**Provided records:**
□ □ □ □ □
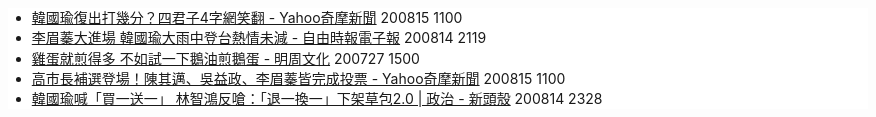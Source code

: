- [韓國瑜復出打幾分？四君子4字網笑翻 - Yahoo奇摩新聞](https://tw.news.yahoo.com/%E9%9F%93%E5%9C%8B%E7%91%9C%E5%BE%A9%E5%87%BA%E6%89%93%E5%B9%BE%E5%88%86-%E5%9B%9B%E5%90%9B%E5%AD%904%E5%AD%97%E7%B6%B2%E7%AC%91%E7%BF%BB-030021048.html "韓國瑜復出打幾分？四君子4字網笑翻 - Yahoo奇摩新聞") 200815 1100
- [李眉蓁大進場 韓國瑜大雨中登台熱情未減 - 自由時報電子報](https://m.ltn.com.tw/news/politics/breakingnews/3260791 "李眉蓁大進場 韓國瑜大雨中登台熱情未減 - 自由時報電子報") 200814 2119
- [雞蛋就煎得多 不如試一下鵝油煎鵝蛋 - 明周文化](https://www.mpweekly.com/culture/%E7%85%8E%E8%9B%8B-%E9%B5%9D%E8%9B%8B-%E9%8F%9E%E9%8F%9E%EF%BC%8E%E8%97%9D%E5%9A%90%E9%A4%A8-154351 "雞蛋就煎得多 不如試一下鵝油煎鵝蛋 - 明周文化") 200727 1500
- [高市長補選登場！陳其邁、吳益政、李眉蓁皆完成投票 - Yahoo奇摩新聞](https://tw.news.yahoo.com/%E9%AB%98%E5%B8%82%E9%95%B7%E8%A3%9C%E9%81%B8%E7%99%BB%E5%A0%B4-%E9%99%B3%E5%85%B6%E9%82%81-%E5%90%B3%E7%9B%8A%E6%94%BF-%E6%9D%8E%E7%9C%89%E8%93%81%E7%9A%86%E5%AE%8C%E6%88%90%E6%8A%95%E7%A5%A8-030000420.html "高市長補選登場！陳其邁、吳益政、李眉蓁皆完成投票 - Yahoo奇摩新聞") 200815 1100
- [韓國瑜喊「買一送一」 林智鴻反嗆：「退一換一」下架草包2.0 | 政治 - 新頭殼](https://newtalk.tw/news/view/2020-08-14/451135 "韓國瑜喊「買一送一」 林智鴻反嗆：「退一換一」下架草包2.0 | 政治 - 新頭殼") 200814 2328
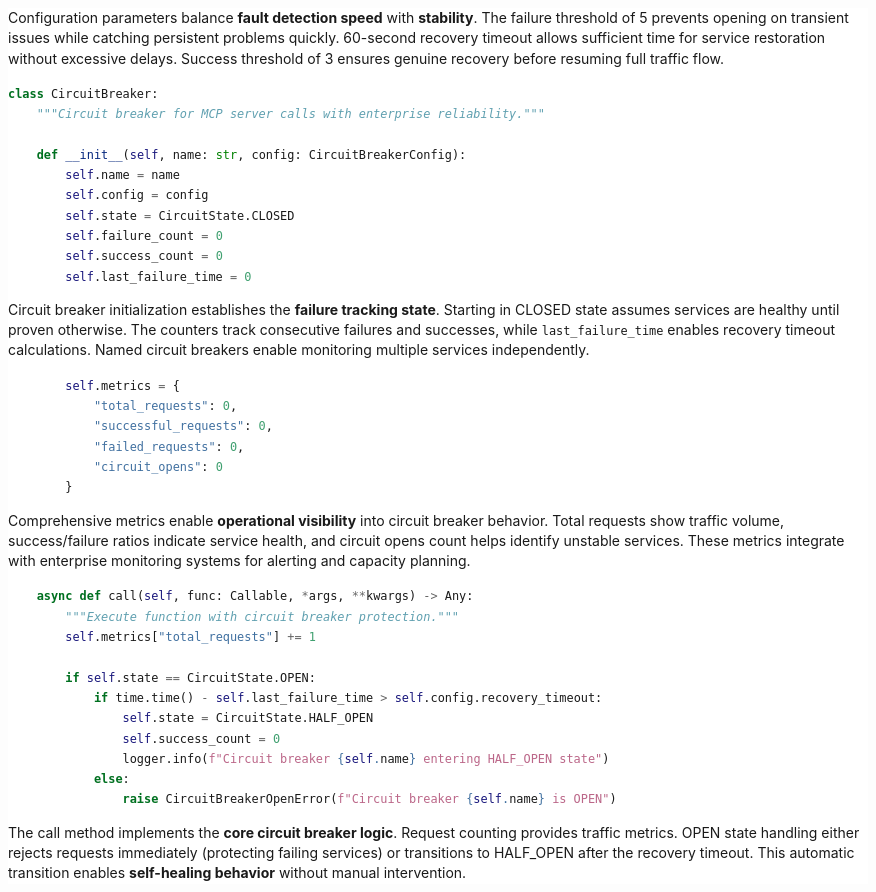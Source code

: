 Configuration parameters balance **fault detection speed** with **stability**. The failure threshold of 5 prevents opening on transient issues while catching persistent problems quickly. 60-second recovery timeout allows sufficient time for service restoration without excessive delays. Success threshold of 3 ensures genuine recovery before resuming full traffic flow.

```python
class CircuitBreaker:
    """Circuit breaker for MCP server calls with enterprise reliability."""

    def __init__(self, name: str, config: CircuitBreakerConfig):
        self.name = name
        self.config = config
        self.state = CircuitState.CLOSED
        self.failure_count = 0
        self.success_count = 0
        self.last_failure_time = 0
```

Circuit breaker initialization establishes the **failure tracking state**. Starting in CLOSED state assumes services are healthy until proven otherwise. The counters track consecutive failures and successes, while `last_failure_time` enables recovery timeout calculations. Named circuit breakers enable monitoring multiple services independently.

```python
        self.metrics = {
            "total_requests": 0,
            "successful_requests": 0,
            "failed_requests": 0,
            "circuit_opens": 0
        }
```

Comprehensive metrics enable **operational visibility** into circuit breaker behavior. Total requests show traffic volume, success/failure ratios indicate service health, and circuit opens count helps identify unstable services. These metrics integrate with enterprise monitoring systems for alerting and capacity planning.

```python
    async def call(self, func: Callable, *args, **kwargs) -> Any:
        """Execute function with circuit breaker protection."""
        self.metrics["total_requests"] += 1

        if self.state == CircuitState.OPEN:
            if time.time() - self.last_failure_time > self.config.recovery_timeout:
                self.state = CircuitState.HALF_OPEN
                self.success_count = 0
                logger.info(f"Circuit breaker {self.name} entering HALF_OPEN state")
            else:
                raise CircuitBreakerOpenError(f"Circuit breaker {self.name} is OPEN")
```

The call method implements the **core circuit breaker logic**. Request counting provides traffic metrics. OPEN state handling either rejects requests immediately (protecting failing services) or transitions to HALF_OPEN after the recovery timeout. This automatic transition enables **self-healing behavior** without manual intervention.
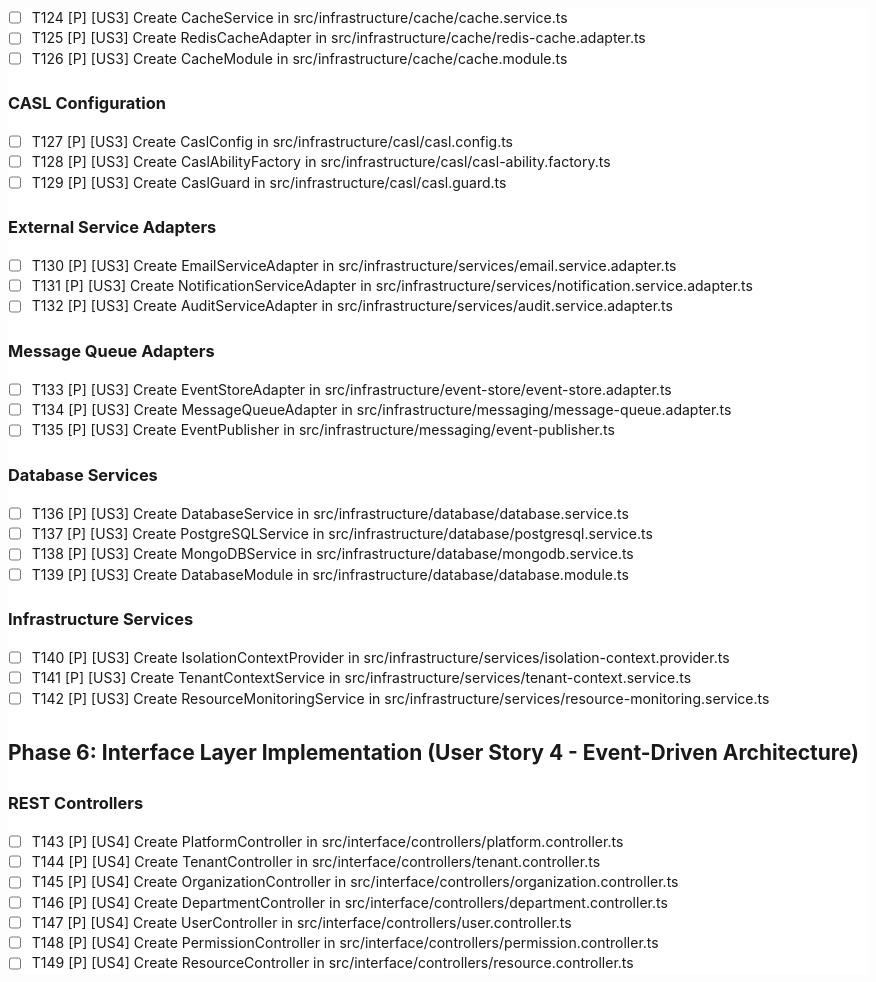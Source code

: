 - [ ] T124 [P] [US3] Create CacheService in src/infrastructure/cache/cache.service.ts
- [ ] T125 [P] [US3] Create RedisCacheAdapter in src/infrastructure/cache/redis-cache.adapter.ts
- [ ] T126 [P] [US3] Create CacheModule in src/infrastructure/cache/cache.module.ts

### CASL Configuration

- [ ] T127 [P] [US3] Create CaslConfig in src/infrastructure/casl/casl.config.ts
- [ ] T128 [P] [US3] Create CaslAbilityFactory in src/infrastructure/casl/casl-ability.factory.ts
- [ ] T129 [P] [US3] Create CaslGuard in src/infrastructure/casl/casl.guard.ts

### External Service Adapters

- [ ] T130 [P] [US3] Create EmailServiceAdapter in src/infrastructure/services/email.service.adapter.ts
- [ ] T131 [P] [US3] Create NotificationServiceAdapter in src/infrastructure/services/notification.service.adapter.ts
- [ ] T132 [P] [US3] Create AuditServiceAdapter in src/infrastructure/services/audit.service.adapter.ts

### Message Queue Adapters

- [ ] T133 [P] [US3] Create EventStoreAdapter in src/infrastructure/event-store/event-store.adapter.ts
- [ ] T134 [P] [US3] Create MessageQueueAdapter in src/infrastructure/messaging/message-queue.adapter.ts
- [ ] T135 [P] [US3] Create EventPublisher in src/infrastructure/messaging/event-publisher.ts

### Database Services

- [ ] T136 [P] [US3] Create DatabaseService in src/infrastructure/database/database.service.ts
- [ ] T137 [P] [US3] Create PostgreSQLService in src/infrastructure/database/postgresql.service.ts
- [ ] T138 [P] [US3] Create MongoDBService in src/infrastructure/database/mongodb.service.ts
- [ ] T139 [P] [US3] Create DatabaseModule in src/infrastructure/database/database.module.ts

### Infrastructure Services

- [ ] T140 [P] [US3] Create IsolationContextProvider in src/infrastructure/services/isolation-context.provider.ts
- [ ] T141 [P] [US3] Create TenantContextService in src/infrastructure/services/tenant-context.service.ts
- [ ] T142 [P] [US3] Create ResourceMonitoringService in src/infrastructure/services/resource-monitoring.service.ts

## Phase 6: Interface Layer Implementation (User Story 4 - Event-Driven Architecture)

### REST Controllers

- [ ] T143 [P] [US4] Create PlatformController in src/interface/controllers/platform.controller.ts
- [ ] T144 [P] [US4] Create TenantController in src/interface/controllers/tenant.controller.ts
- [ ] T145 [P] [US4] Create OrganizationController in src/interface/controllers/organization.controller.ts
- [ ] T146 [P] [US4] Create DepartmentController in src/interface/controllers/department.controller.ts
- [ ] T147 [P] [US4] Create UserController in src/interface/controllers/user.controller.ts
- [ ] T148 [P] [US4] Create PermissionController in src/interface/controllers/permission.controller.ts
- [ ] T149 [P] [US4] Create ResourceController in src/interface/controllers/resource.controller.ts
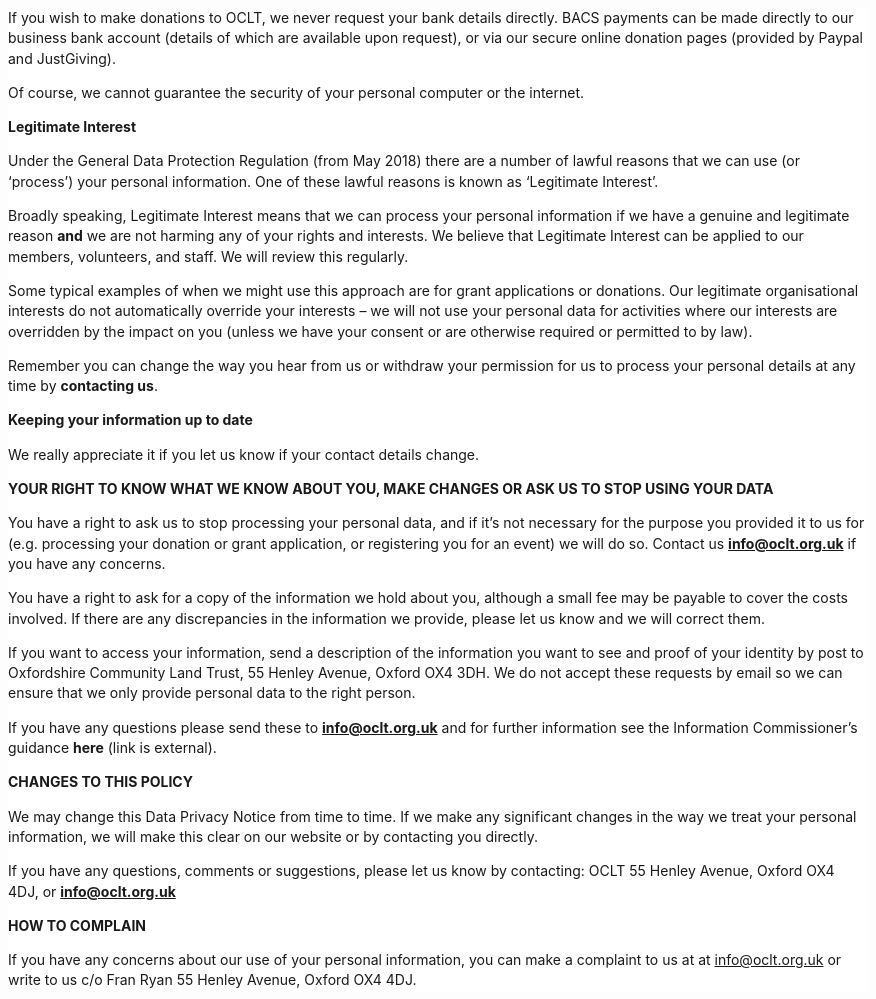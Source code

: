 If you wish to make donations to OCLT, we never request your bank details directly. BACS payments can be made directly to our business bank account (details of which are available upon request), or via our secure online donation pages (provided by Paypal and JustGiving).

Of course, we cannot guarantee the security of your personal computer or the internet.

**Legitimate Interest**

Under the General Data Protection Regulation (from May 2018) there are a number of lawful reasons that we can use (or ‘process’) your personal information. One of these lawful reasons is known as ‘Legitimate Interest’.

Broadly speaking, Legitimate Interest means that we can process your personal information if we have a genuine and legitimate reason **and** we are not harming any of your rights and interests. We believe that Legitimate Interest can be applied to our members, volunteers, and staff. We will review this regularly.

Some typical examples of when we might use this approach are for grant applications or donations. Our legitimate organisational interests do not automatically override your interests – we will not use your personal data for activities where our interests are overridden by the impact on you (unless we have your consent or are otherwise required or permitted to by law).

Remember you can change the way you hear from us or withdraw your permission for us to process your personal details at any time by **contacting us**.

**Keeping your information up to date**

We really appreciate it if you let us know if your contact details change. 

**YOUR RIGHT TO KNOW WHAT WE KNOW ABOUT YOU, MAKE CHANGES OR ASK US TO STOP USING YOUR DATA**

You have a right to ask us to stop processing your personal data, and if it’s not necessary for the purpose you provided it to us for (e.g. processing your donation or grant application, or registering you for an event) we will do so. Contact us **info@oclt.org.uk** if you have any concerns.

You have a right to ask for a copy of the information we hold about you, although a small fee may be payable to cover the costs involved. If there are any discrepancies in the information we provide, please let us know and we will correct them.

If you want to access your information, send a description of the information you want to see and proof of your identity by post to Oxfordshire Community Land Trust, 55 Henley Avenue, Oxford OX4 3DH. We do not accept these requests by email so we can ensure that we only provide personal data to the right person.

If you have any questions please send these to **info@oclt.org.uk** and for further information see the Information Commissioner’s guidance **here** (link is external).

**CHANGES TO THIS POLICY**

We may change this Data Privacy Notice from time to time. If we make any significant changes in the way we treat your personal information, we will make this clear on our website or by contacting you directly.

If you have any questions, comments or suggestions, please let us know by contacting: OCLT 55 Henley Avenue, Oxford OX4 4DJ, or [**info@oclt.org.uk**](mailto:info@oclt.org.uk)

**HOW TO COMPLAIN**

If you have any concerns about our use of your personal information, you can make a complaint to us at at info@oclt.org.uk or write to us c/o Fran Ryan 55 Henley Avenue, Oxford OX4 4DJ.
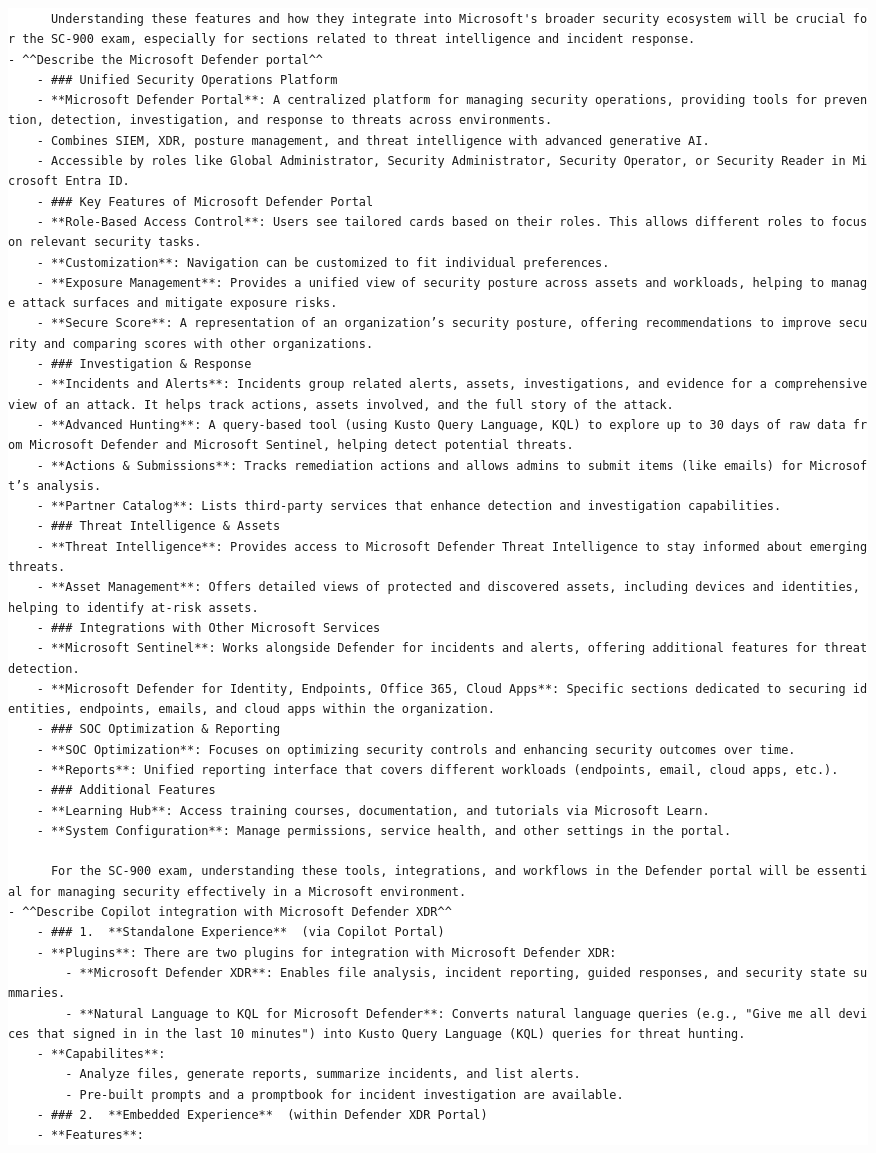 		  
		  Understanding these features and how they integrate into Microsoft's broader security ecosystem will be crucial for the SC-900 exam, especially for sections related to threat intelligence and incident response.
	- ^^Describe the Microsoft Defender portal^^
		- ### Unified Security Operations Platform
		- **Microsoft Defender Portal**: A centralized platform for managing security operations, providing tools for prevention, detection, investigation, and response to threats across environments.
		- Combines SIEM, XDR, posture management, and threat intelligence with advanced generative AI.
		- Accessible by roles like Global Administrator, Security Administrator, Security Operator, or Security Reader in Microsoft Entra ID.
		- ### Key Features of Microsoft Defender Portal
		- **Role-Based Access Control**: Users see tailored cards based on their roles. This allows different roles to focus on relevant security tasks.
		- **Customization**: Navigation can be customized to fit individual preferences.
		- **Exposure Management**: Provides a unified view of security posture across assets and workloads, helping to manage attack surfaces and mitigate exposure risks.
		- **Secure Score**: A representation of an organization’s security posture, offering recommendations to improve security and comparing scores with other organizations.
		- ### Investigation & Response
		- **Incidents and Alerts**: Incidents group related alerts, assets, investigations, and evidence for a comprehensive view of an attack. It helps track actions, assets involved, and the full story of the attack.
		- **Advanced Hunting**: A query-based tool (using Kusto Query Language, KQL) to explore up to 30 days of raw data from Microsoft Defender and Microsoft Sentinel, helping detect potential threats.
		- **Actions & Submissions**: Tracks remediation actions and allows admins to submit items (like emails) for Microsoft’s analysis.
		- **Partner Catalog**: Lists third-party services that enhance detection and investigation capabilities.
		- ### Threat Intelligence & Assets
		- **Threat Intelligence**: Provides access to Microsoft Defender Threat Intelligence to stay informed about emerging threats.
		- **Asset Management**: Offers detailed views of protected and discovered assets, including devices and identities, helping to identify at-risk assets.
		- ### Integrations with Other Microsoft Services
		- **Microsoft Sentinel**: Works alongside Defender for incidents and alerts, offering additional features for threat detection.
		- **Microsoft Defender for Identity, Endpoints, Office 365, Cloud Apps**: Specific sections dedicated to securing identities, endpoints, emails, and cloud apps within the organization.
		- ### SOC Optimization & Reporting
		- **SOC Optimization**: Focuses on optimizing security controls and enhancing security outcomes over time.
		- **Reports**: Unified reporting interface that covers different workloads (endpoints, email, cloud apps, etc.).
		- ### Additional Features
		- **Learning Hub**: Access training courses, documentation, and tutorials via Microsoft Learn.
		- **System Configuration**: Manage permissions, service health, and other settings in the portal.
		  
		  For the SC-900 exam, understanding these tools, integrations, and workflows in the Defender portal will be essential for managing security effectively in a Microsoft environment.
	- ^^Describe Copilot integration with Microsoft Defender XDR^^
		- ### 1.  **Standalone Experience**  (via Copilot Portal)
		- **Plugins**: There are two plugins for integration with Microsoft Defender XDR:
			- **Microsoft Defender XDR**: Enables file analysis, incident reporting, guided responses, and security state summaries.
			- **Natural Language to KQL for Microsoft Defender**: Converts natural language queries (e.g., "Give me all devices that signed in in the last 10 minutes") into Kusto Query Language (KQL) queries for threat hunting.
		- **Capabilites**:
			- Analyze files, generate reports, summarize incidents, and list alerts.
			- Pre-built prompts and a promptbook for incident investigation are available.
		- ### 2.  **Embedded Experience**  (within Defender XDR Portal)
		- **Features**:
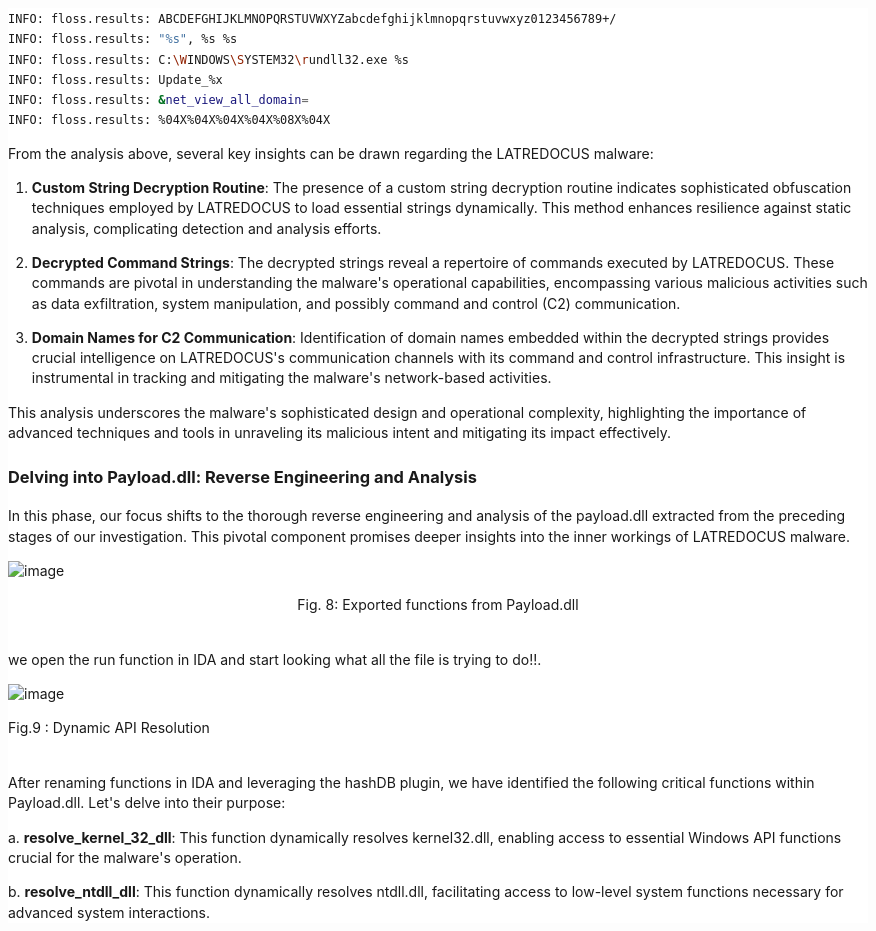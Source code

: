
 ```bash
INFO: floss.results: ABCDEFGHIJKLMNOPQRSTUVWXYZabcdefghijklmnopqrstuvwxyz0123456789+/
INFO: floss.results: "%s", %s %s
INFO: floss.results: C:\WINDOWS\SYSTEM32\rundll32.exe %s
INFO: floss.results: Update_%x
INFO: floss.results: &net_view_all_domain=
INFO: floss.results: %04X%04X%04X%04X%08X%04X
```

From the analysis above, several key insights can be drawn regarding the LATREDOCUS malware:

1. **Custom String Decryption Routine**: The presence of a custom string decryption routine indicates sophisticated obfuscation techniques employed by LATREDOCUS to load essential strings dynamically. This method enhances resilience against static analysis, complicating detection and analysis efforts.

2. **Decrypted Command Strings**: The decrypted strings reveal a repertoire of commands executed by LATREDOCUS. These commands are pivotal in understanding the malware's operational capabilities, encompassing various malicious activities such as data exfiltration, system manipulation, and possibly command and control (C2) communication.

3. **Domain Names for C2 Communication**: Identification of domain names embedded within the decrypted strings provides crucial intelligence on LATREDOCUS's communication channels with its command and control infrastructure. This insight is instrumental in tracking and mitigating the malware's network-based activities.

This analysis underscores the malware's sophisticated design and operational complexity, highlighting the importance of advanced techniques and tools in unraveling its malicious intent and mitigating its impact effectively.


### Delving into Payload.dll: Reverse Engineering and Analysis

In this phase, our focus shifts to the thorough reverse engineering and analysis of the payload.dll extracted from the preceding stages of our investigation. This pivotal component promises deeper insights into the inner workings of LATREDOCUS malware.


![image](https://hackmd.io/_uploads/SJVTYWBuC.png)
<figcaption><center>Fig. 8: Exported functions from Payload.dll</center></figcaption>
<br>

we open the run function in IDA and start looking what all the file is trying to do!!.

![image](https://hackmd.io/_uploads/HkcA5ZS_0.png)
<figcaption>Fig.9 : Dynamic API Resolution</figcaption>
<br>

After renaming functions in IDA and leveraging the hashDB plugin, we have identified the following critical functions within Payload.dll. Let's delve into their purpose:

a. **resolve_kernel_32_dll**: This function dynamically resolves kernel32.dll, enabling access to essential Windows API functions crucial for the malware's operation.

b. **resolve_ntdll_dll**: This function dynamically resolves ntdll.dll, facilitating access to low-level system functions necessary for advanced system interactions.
□ □ □ □ □
**Task:**
Each line in the entries above, starting at the line with "- Combines SIEM, XDR, posture" and ending at the line with "- **Incidents and", is to be printed exactly, and only those lines.

**Result:**
		- Combines SIEM, XDR, posture management, and threat intelligence with advanced generative AI.
		- Accessible by roles like Global Administrator, Security Administrator, Security Operator, or Security Reader in Microsoft Entra ID.
		- ### Key Features of Microsoft Defender Portal
		- **Role-Based Access Control**: Users see tailored cards based on their roles. This allows different roles to focus on relevant security tasks.
		- **Customization**: Navigation can be customized to fit individual preferences.
		- **Exposure Management**: Provides a unified view of security posture across assets and workloads, helping to manage attack surfaces and mitigate exposure risks.
		- **Secure Score**: A representation of an organization’s security posture, offering recommendations to improve security and comparing scores with other organizations.
		- ### Investigation & Response
		- **Incidents and Alerts**: Incidents group related alerts, assets, investigations, and evidence for a comprehensive view of an attack. It helps track actions, assets involved, and the full story of the attack.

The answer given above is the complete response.